As a hit weekly Whizzer and Chips naturally had end-of-year annuals from the earliest opportunity and this one (released at the end of 1978) was the ninth of 24, offering a wide range of old and new characters – just as you’d expect and want.

Behind that tantalising Mike Lacey cover the manic madness and mayhem begins with a delicious ‘Super Store Super Game’ (bring your own counters and dice, kids!) whilst ‘Lazy Bones’ (Colin Whittock) reveals how indolent young Bennie Bones attempts to skive off household chores again but only earned more work, after which Lacey’s ‘Sid’s Snake’ found serpentine Slippy getting into a tight spot he couldn’t slide out of.

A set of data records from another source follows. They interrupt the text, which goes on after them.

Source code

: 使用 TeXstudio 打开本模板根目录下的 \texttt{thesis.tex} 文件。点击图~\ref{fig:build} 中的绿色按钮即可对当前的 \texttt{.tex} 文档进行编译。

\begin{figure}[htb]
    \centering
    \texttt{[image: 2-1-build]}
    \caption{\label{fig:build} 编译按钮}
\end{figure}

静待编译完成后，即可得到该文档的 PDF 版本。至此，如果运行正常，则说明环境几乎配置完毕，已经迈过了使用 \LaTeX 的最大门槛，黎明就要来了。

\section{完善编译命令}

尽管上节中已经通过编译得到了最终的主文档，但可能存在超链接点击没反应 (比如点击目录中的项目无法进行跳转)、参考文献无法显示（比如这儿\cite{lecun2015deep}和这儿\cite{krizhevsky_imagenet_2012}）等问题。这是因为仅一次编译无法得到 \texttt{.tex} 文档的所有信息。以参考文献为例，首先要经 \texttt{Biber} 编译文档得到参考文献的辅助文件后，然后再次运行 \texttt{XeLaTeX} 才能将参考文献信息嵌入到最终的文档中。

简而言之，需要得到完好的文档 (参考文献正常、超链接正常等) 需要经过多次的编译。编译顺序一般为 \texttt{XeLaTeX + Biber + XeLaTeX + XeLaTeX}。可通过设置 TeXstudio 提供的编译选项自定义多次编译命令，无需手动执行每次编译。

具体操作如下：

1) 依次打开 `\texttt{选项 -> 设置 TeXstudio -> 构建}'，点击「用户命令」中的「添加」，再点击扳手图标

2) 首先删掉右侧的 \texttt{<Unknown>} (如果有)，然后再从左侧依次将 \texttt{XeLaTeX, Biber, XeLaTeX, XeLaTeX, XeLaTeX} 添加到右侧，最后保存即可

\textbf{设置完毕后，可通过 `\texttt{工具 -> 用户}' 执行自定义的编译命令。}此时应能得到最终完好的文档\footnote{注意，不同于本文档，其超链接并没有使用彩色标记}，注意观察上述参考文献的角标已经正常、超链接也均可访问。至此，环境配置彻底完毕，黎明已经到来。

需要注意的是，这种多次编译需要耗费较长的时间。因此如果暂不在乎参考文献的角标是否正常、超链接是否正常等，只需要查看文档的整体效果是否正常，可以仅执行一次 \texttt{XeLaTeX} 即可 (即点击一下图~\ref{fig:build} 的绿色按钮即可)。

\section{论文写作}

Cliff Brown had the franchise for producing cartoon games and puzzles and begins here with the “mazing” ‘Jailbreak!’ before ‘The Magic of Films’ (Dave Jenner?) found the possessor of an enchanted tome using a manifested action hero to beat a bully before ‘Sweet Tooth’ (Trevor Metcalfe) outwitted another rampaging brute after his sugary treats. Always tardy ‘Slowcoach’ then found the perfect excuse for missing school registration…

Cover-star ‘Sid’s Snake’ – or rather his human co-conspirator – was the leader of the Whizz-Kids faction. He would organise infiltrations and “raids” onto Chips pages when not getting into tight spots or showing off to worms as in this second one-page outing, whilst the ‘Happy Families’ (by Dick Millington) spent most of their time sparring and causing domestic disasters, unlike Tom Williams’ underage ‘Tiny Tycoon’ who here transforms a little funfair into a big deal skate rink before Leo Baxendale’s pugnacious nipper ‘Champ’ turns his competitive drive to mastering the pogo stick with agonising consequences for all…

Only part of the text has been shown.